Lars Ulrich: Współczesna muzyka jest słaba

Perkusista zespołu Metallica wyznał niedawno, że prawie nie słucha współczesnych artystów. Lars Ulrich chętnie wróciłby do czasów, kiedy na listach przebojów królowało The Beatles.
Lars Ulrich tęskni chyba za szkolnymi czasami. Przynajmniej, jeśli chodzi o kwestie muzyczne. W rozmowie z BBC World Service powiedział, że jego zdaniem dzisiejsza muzyka powoli schodzi na psy. Szczególnie - ta nowoczesna.
To wszystko powoduje, że muzyk nie ma ochoty sięgać po nieznane mu kawałki. Najchętniej cofnąłby się o kilkadziesiąt lat.
Jednym z najważniejszych powodów, dla których nie mam połączenia z najświeższą muzyką jest to, że dobrej współczesnej muzyki jest mało.
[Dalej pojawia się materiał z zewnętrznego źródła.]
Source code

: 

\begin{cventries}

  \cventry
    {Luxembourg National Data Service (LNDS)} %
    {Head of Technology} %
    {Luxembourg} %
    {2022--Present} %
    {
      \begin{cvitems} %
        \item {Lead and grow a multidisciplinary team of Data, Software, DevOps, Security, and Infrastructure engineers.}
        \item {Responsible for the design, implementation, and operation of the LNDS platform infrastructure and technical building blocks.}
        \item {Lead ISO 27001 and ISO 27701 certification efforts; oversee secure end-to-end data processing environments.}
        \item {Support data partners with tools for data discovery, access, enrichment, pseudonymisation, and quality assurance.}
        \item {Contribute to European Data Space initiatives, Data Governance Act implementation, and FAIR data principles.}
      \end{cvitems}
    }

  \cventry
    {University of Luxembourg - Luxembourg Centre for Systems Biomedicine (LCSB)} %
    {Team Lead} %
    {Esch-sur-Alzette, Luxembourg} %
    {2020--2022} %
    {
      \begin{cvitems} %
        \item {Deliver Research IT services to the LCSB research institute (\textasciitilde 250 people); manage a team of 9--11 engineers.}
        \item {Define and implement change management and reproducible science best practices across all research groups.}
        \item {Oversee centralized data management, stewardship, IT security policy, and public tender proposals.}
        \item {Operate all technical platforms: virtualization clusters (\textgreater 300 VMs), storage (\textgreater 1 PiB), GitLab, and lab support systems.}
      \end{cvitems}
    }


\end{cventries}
Po prostu nie ma z czym się połączyć.
Lars uważa, że dźwięki, które proponują dzisiejsi artyści to tak naprawdę nic nowego.
Chodzi mi o to, że ta muzyka jest słaba, jakby przemielona. W tym roku modne jest to, w innym zupełnie coś nowego. Nie ma czegoś takiego, jak było kiedyś, jak z The Beatles, czy Milesem Daviesem. Wtedy za artystami szły tłumy. Ci wykonawcy prowadzili nas przez nowe, muzyczne terytoria.
W ostatnich miesiącach perkusista dość często wypowiada się w kwestii podobnych zagadnień. Przypomnijmy, że całkiem niedawno Lars Ulrich był gościem konferencji dotyczącej szybkości z jaką rozwija się przemysł muzyki cyfrowej.
Razem z zespołem Metallica perkusista pracuje też nad nowym 10. studyjnym albumem grupy.
Zgadzacie się z tym, co o współczesnej muzyce mówi Lars Ulrich?